In analyzing the tax effects of a non-DB trust, it is important to understand: (i) the ghost LE exceeds 10 years from RBD to about age 80, reduces slowly and is about 5 years at age 91;7 (ii) RMDs for Roth IRAs are likely limited to the 5-year cliff rule no matter the participant’s age on their date of death;8 and (iii) beneficiaries of Qualified Retirement Plan (“QP”) accounts may not be able to rollover the account at the participant’s death to an Inherited IRA account, which means that the QP’s more restrictive distribution options will effectively overrule the normal RMD provisions; and as a result, the QP assets may be forced to be distributed and therefore taxed within a potentially short one (1) to three (3) period.9

Self-Assessment Step 4: Determine the type of trusts you are using for RMD purposes in your current estate planning documents.

This step may not be as simple as it could be. Most attorneys, us included, did this type analysis in house to try to keep the complexity down for our clients. Basically, if your primary EP document, be it a Will or Revocable Trust, provides that all retirement plan distributions must be immediately distributed to a particular beneficiary (e.g., child), then the sub-trusts in the Will or Revocable Trust are structured as conduit trusts. If immediate distributions are not required, then the sub-trusts in the Will or Revocable are either structured as see-through accumulation trusts or non-DB trusts.

However, for our clients, this analysis is likely fairly simple. Our clients’ trusts were almost always structured as conduit trusts, unless the beneficiary (e.g., child) had special needs, dependency issues or otherwise, where it was not prudent to force any funds out to the beneficiary. In these exceptional cases, their trusts were either structured as see-through accumulation trusts or non-DB trusts, depending on their particular situation. While it is our understanding that most other law firms also took this position, others took the position that see-through accumulation trusts should be used for the majority of their clients.

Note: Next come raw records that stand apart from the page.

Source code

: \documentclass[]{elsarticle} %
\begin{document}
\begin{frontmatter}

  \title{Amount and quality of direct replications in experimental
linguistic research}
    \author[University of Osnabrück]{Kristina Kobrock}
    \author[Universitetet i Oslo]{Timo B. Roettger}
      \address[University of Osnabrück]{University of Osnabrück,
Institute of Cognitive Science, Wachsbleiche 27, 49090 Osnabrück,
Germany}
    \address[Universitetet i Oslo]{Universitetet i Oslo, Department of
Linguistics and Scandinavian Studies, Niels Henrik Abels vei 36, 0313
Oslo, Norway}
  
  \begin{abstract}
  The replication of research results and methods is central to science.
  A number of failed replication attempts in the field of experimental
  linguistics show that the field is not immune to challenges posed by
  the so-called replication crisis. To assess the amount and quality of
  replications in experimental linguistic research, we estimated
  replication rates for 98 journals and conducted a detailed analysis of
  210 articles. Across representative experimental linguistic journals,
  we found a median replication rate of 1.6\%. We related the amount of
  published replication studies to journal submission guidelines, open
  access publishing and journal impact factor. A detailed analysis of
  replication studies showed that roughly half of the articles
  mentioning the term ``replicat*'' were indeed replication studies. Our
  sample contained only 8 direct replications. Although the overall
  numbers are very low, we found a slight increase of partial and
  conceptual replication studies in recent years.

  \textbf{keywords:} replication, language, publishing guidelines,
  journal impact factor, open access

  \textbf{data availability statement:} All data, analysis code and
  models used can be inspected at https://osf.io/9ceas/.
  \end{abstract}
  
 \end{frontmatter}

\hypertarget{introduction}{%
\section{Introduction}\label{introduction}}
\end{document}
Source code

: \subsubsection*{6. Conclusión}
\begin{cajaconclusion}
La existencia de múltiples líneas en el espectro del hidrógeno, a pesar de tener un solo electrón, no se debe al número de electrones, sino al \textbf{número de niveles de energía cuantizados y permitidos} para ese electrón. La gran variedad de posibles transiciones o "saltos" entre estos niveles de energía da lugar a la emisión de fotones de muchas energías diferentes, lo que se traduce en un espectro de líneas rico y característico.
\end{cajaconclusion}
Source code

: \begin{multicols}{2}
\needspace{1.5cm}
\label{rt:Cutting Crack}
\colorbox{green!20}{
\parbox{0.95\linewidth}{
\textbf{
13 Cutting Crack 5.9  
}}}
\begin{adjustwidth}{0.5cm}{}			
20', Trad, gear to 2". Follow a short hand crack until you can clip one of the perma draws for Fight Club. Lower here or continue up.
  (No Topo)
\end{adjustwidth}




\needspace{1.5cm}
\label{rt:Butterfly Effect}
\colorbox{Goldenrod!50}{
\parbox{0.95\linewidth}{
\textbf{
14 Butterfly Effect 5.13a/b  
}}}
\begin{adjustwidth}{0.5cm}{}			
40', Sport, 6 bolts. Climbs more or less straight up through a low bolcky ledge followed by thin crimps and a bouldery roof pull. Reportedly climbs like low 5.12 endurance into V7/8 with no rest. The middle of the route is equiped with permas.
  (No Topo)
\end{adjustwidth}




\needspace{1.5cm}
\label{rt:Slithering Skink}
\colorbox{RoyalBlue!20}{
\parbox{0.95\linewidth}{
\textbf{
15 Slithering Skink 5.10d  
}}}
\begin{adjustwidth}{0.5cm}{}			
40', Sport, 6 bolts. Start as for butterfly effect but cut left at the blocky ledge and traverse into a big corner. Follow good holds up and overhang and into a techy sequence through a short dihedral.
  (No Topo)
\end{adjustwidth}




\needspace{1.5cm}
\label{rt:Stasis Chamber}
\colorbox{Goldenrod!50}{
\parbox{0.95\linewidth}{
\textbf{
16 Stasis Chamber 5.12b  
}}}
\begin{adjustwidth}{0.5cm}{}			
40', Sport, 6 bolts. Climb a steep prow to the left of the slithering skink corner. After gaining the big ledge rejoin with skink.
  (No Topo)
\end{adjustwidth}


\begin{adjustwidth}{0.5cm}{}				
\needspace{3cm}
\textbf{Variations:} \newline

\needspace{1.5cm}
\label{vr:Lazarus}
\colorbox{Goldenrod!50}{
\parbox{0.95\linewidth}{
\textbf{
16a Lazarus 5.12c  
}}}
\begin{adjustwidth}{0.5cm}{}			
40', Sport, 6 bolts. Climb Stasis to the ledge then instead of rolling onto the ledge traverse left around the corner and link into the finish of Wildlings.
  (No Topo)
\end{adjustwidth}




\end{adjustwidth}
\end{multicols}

The question for our clients, without special beneficiary situations, and for many clients of other attorneys, is if conduit trusts still make sense in their situation when the RMD period for most DBs has been reduced from the beneficiary’s LE to 10 years? This is important since conduit trusts require all retirement plan distributions to a trust to be immediately distributed outright to the trust’s conduit beneficiary. As a result, the asset protection and control benefits of the trusts for DBs have been reduced to only lasting a maximum of 10 years.

Self-Assessment Step 5: How to decide which type of trust is best in your particular situation for RMD purposes.

Following is a discussion to help you choose the right type of trust structure for your estate plan for RMD purposes. If after this discussion you remain unsure of the type of trust structure you need or if the one you want is different than the one you currently have, then you will need to contact us to help determine the proper trust structure to use in your particular situation and/or to possibly update your estate plan. When we do this analysis for our clients, we often find that an obvious choice is discovered, but in a minority of cases, the best option is unclear and will depend on how a client feels about one or more particular factors.

A. Conduit trusts.

As discussed above, the downside to the conduit trust structure is that the RMDs and any other amounts distributed from the retirement plan account to the trust are then immediately forced to be distributed outright to the conduit beneficiary (e.g., child). After the SECURE Act, conduit trusts will normally only make sense in the following situations:

1. Where using short-term trusts.

If short-term trusts are being used, then forcing the distributions out to the conduit beneficiary may not be a serious problem.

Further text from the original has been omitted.